*** Opening Data extracts ***

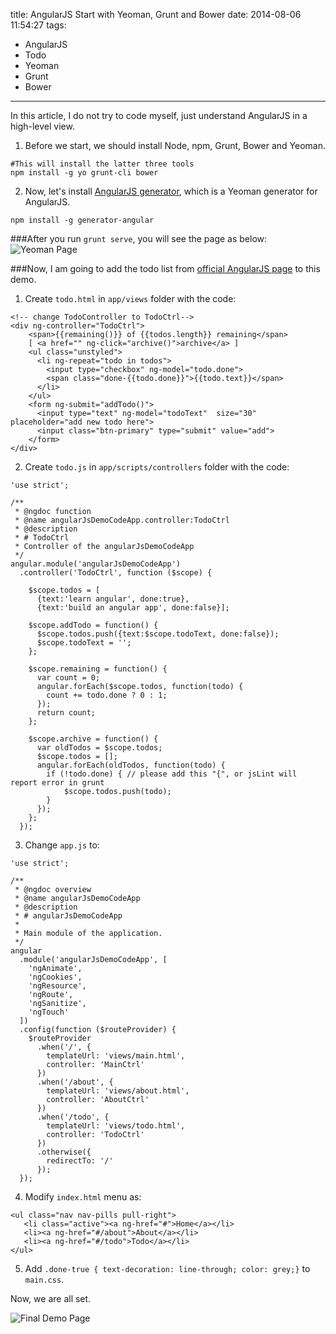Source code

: title: AngularJS Start with Yeoman, Grunt and Bower
date: 2014-08-06 11:54:27
tags:
 - AngularJS
 - Todo
 - Yeoman
 - Grunt
 - Bower
---
In this article, I do not try to code myself, just understand AngularJS in a high-level view.
<!-- more -->
1. Before we start, we should install Node, npm, Grunt, Bower and Yeoman.
```
#This will install the latter three tools
npm install -g yo grunt-cli bower
```
2. Now, let's install [AngularJS generator](https://github.com/yeoman/generator-angular), which is a Yeoman generator for AngularJS.
```
npm install -g generator-angular
```

###After you run `grunt serve`, you will see the page as below:   
![Yeoman Page](https://dn-myblog.qbox.me/img/angularJS/yo.png "Yeoman Page")  

###Now, I am going to add the todo list from [official AngularJS page](https://angularjs.org/#add-some-control) to this demo.

1. Create `todo.html` in `app/views` folder with the code:

```
<!-- change TodoController to TodoCtrl-->
<div ng-controller="TodoCtrl">
	<span>{{remaining()}} of {{todos.length}} remaining</span>
	[ <a href="" ng-click="archive()">archive</a> ]
	<ul class="unstyled">
	  <li ng-repeat="todo in todos">
	    <input type="checkbox" ng-model="todo.done">
	    <span class="done-{{todo.done}}">{{todo.text}}</span>
	  </li>
	</ul>
	<form ng-submit="addTodo()">
	  <input type="text" ng-model="todoText"  size="30" placeholder="add new todo here">
	  <input class="btn-primary" type="submit" value="add">
	</form>
</div>
```

2. Create `todo.js` in `app/scripts/controllers` folder with the code:

```
'use strict';

/**
 * @ngdoc function
 * @name angularJsDemoCodeApp.controller:TodoCtrl
 * @description
 * # TodoCtrl
 * Controller of the angularJsDemoCodeApp
 */
angular.module('angularJsDemoCodeApp')
  .controller('TodoCtrl', function ($scope) {

    $scope.todos = [
      {text:'learn angular', done:true},
      {text:'build an angular app', done:false}];
 
    $scope.addTodo = function() {
      $scope.todos.push({text:$scope.todoText, done:false});
      $scope.todoText = '';
    };
 
    $scope.remaining = function() {
      var count = 0;
      angular.forEach($scope.todos, function(todo) {
        count += todo.done ? 0 : 1;
      });
      return count;
    };
 
    $scope.archive = function() {
      var oldTodos = $scope.todos;
      $scope.todos = [];
      angular.forEach(oldTodos, function(todo) {
        if (!todo.done) { // please add this "{", or jsLint will report error in grunt
        	$scope.todos.push(todo); 
        }
      });
    };
  });

```

3. Change `app.js` to:

```
'use strict';

/**
 * @ngdoc overview
 * @name angularJsDemoCodeApp
 * @description
 * # angularJsDemoCodeApp
 *
 * Main module of the application.
 */
angular
  .module('angularJsDemoCodeApp', [
    'ngAnimate',
    'ngCookies',
    'ngResource',
    'ngRoute',
    'ngSanitize',
    'ngTouch'
  ])
  .config(function ($routeProvider) {
    $routeProvider
      .when('/', {
        templateUrl: 'views/main.html',
        controller: 'MainCtrl'
      })
      .when('/about', {
        templateUrl: 'views/about.html',
        controller: 'AboutCtrl'
      })
      .when('/todo', {
        templateUrl: 'views/todo.html',
        controller: 'TodoCtrl'
      })
      .otherwise({
        redirectTo: '/'
      });
  });

  ```

 4. Modify `index.html` menu as:

 ```
<ul class="nav nav-pills pull-right">
    <li class="active"><a ng-href="#">Home</a></li>
    <li><a ng-href="#/about">About</a></li>
    <li><a ng-href="#/todo">Todo</a></li>
</ul>
```

5. Add `.done-true { text-decoration: line-through; color: grey;}` to `main.css`.

Now, we are all set.

![Final Demo Page](https://dn-myblog.qbox.me/img/angularJS/final_demo.png "Final Demo Page")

*** Closing Data extracts ***

= What is needed =
List the lines of the entries that include "class".

= Result for this task =
	<ul class="unstyled">
	    <span class="done-{{todo.done}}">{{todo.text}}</span>
	  <input class="btn-primary" type="submit" value="add">
<ul class="nav nav-pills pull-right">
    <li class="active"><a ng-href="#">Home</a></li>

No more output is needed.